By Cory Smith
Washington and Lee University undergraduates have classes on Martin Luther King, Jr., day, unlike most students in the country.
The undergraduate faculty, however, voted Monday to change its calendar by canceling undergraduate classes on MLK day starting in January 2016. The university’s law school currently observes MLK day as a holiday.
The school will still hold classes on the holiday next January.
The change comes partly in response to criticism last spring from a group of W&L law students who demanded that the entire university cancel classes on MLK Day and remove the Confederate flags from where they were displayed in Lee Chapel.
The law students sent the University’s Board of Trustees a letter demanding the school make such changes to help support minorities at W&L. They said in the letter the University was unwelcoming to minorities, citing the university’s antebellum ownership of slaves and the prominent place of Robert E. Lee in the campus culture.
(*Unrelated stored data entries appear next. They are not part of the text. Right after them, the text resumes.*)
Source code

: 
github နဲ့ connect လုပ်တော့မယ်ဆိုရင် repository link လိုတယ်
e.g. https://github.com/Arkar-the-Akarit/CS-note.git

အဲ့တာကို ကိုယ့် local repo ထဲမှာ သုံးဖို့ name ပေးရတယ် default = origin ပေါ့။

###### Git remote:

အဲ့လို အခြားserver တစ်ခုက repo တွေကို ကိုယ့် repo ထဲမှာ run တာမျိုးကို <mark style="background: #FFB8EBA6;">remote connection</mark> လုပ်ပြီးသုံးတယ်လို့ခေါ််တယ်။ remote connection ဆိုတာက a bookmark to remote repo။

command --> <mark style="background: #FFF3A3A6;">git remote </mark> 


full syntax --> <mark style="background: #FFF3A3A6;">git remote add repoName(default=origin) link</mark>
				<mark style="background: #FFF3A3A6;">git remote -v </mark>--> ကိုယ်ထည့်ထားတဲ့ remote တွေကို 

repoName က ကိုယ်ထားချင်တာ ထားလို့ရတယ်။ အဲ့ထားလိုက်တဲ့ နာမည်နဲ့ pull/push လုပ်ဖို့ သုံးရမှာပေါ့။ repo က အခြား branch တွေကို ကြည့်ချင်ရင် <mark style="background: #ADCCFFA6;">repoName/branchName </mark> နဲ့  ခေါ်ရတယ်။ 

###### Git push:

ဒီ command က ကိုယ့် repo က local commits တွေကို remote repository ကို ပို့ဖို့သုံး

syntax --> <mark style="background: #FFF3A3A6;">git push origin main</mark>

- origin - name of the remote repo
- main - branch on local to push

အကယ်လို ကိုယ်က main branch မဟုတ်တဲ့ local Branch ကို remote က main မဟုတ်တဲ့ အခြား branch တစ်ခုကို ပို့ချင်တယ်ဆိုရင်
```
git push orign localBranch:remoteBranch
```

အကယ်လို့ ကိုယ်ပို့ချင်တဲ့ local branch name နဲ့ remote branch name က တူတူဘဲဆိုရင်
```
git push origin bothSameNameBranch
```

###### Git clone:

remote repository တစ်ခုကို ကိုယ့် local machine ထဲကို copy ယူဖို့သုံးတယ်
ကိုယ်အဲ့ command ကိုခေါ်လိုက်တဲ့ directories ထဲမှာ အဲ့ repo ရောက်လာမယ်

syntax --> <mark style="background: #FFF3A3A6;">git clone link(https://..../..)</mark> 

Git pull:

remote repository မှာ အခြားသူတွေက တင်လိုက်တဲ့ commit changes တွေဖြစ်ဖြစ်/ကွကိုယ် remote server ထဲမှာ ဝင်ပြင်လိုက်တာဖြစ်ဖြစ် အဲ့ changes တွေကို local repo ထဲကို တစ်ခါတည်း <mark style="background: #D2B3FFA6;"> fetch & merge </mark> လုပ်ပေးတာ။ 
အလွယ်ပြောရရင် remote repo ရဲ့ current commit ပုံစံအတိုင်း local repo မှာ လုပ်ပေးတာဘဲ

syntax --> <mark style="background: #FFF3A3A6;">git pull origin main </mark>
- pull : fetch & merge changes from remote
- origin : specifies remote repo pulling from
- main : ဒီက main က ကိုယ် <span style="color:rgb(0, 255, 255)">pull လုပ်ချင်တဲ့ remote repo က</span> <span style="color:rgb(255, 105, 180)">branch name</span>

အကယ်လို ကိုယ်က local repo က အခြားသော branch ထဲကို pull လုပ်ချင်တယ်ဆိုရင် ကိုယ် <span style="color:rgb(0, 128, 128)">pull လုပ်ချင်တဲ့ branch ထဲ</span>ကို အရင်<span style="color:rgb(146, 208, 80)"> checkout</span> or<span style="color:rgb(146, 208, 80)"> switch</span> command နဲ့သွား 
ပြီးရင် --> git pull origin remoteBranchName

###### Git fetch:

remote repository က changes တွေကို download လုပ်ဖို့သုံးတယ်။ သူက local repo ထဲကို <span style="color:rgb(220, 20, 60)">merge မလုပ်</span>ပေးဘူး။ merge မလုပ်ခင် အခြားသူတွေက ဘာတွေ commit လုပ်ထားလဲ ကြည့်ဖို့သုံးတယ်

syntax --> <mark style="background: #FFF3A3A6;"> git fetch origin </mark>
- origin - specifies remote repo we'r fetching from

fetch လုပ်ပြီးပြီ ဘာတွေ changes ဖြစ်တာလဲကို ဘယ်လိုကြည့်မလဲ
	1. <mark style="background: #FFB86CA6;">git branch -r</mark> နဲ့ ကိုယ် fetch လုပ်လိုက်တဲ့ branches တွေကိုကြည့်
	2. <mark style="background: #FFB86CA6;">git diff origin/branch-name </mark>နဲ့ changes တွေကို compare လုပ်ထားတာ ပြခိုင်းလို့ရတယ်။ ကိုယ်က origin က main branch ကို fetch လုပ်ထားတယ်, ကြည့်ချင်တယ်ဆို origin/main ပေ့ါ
President Ken Ruscio announced in July that W&L would remove Confederate flags from inside Lee Chapel. He also said in his response to the students that he was personally opposed to the idea of cancelling classes on Martin Luther King, Jr., day. He cited lectures, panels, performances and other events of the week honoring King and teaching about his legacy.
The decision, however, was put to the undergraduate faculty. University policy gives the faculty the authority to decide on changes regarding the academic calendar.